Optimal Design of Pouring Semi-Flexible Pavement via Laboratory Test, Numerical Research, and Field Validation

Abstract

Pouring semi-flexible pavement (SFP) material is a multi-phase composite with excellent pavement performance, which consists of porous asphalt mixture (PAM) and grouting material. This research is to investigate the optimal design of SFP for the upper pavement layer in relation to air void and thickness. Firstly, the effect of PAM with different air voids on the mechanical performance of SFP is investigated by uniaxial compression tests. Secondly, the influence of the air void of PAM on the rutting resistance and water sensitivity of SFP is analyzed by wheel tracking test and Hamburg wheel tracking (HWT) test. Then, the optimal thickness of SFP is investigated by 3D finite element analysis. Finally, based on the experimental and numerical results, SFP is applied to practical engineering and the field performance was inspected. The results show that increasing the air void of PAM can significantly improve the mechanical properties and rutting resistance of SFP. However, when the air void of PAM is 25%, SFP has the highest strain energy density.
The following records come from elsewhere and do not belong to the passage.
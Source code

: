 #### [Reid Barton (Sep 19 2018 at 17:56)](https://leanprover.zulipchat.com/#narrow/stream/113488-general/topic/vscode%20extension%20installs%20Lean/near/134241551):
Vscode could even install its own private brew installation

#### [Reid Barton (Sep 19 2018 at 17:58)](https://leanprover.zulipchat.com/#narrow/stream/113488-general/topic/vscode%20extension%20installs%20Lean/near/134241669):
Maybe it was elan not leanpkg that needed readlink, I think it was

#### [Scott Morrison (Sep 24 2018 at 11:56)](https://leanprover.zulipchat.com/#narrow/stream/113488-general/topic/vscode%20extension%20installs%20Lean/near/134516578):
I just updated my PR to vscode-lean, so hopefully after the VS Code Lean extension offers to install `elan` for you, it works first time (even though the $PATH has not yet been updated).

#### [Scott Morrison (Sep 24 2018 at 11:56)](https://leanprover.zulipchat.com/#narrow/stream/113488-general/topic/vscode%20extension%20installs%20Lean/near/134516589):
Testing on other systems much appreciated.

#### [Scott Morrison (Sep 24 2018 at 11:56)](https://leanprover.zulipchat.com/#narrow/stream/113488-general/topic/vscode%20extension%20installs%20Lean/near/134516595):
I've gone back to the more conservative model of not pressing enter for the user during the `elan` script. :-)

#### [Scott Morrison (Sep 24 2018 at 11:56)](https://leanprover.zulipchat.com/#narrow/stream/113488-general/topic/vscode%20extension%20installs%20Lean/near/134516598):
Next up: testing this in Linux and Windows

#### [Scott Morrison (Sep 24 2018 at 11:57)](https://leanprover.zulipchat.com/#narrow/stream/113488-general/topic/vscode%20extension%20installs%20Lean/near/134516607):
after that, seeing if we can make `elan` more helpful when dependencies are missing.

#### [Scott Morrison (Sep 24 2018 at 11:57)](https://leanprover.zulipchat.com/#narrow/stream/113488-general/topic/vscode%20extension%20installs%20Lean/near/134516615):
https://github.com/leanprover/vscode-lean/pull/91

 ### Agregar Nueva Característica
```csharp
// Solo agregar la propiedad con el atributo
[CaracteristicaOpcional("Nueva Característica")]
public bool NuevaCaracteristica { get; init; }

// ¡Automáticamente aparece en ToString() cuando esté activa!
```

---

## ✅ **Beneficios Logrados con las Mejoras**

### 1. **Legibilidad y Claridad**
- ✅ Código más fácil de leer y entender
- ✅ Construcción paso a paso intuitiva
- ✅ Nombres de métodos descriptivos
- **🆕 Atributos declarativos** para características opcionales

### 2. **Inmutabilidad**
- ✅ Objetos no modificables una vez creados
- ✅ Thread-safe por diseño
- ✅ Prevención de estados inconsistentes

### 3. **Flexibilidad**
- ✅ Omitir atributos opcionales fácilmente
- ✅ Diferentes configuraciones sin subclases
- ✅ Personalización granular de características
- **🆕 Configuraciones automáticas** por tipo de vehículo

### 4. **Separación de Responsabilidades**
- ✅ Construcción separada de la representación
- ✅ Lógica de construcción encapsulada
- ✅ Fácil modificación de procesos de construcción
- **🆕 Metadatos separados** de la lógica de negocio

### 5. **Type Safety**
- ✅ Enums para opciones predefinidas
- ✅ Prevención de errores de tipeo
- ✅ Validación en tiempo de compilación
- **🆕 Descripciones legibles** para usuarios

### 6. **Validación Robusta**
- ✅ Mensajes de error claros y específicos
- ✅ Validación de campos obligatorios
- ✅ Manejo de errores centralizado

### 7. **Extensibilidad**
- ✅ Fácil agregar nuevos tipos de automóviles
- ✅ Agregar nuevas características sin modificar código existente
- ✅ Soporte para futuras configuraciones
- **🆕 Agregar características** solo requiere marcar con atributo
According to the experimental and numerical results, as well as the construction cost of SFP, the optimal thickness range of 4–8 cm is recommended for the SFP layer. Moreover, the field performance inspection results show that after nearly 2 years of service, pavement using SFP with PAM air void of 25% and thickness of 4 cm for the upper layer has excellent rutting resistance, impermeability, and high wear resistance, which allows for undergoing heavy traffic loads.